Après trois ans de cette existence, Knut Hamsun partit pour l’Amérique, où, sans ressource, sans appui, sans relation, il se fit ouvrier. Durant trois ans, encore, il travailla la terre, gagnant à peine sa vie, réduit aux privations, mais n’en souffrant pas, car il avait acquis une force d’endurance extraordinaire. Alors, il rêva de retourner en Norvège. Mais comment faire ? Il n’avait pas d’économie, pas d’argent pour payer son voyage, et il était trop fier pour solliciter son rapatriement. D’ailleurs, il n’y songea pas, sans doute. Il put, enfin, se faire accepter comme conducteur de sleeping-car, sur une des grandes lignes d’Amérique.

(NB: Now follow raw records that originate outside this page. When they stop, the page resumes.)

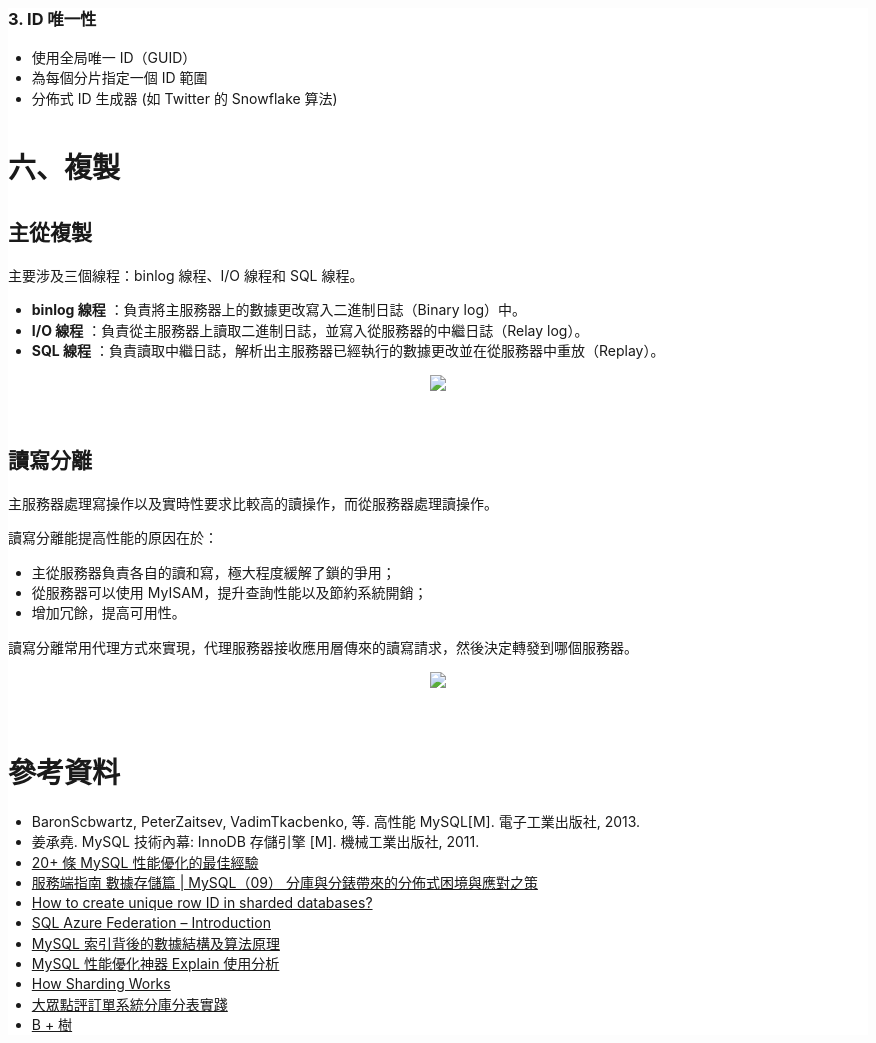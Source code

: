 ### 3. ID 唯一性

- 使用全局唯一 ID（GUID）
- 為每個分片指定一個 ID 範圍
- 分佈式 ID 生成器 (如 Twitter 的 Snowflake 算法)

# 六、複製

## 主從複製

主要涉及三個線程：binlog 線程、I/O 線程和 SQL 線程。

-  **binlog 線程** ：負責將主服務器上的數據更改寫入二進制日誌（Binary log）中。
-  **I/O 線程** ：負責從主服務器上讀取二進制日誌，並寫入從服務器的中繼日誌（Relay log）。
-  **SQL 線程** ：負責讀取中繼日誌，解析出主服務器已經執行的數據更改並在從服務器中重放（Replay）。

<div align="center"> <img src="https://cs-notes-1256109796.cos.ap-guangzhou.myqcloud.com/master-slave.png" width=""> </div><br>

## 讀寫分離

主服務器處理寫操作以及實時性要求比較高的讀操作，而從服務器處理讀操作。

讀寫分離能提高性能的原因在於：

- 主從服務器負責各自的讀和寫，極大程度緩解了鎖的爭用；
- 從服務器可以使用 MyISAM，提升查詢性能以及節約系統開銷；
- 增加冗餘，提高可用性。

讀寫分離常用代理方式來實現，代理服務器接收應用層傳來的讀寫請求，然後決定轉發到哪個服務器。

<div align="center"> <img src="https://cs-notes-1256109796.cos.ap-guangzhou.myqcloud.com/master-slave-proxy.png" width=""> </div><br>

# 參考資料

- BaronScbwartz, PeterZaitsev, VadimTkacbenko, 等. 高性能 MySQL[M]. 電子工業出版社, 2013.
- 姜承堯. MySQL 技術內幕: InnoDB 存儲引擎 [M]. 機械工業出版社, 2011.
- [20+ 條 MySQL 性能優化的最佳經驗](https://www.jfox.info/20-tiao-mysql-xing-nen-you-hua-de-zui-jia-jing-yan.html)
- [服務端指南 數據存儲篇 | MySQL（09） 分庫與分錶帶來的分佈式困境與應對之策](http://blog.720ui.com/2017/mysql_core_09_multi_db_table2/ "服務端指南 數據存儲篇 | MySQL（09） 分庫與分錶帶來的分佈式困境與應對之策")
- [How to create unique row ID in sharded databases?](https://stackoverflow.com/questions/788829/how-to-create-unique-row-id-in-sharded-databases)
- [SQL Azure Federation – Introduction](http://geekswithblogs.net/shaunxu/archive/2012/01/07/sql-azure-federation-ndash-introduction.aspx "Title of this entry.")
- [MySQL 索引背後的數據結構及算法原理](http://blog.codinglabs.org/articles/theory-of-mysql-index.html)
- [MySQL 性能優化神器 Explain 使用分析](https://segmentfault.com/a/1190000008131735)
- [How Sharding Works](https://medium.com/@jeeyoungk/how-sharding-works-b4dec46b3f6)
- [大眾點評訂單系統分庫分表實踐](https://tech.meituan.com/dianping_order_db_sharding.html)
- [B + 樹](https://zh.wikipedia.org/wiki/B%2B%E6%A0%91)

Nourri, logé, suffisamment payé, il put, au bout de quatre ans, réunir des économies assez notables pour entreprendre son voyage de retour et se mettre au travail littéraire dont il avait toujours, en soi, gardé la passion.

Mais quelque temps après son arrivée en Norvège, il fut obligé, je ne sais pour quelle raison, de s’expatrier de nouveau. Et il se réfugia à Paris, où, seul, pauvre, ignoré de tous, il poursuit avec acharnement une des plus belles œuvres de ce temps.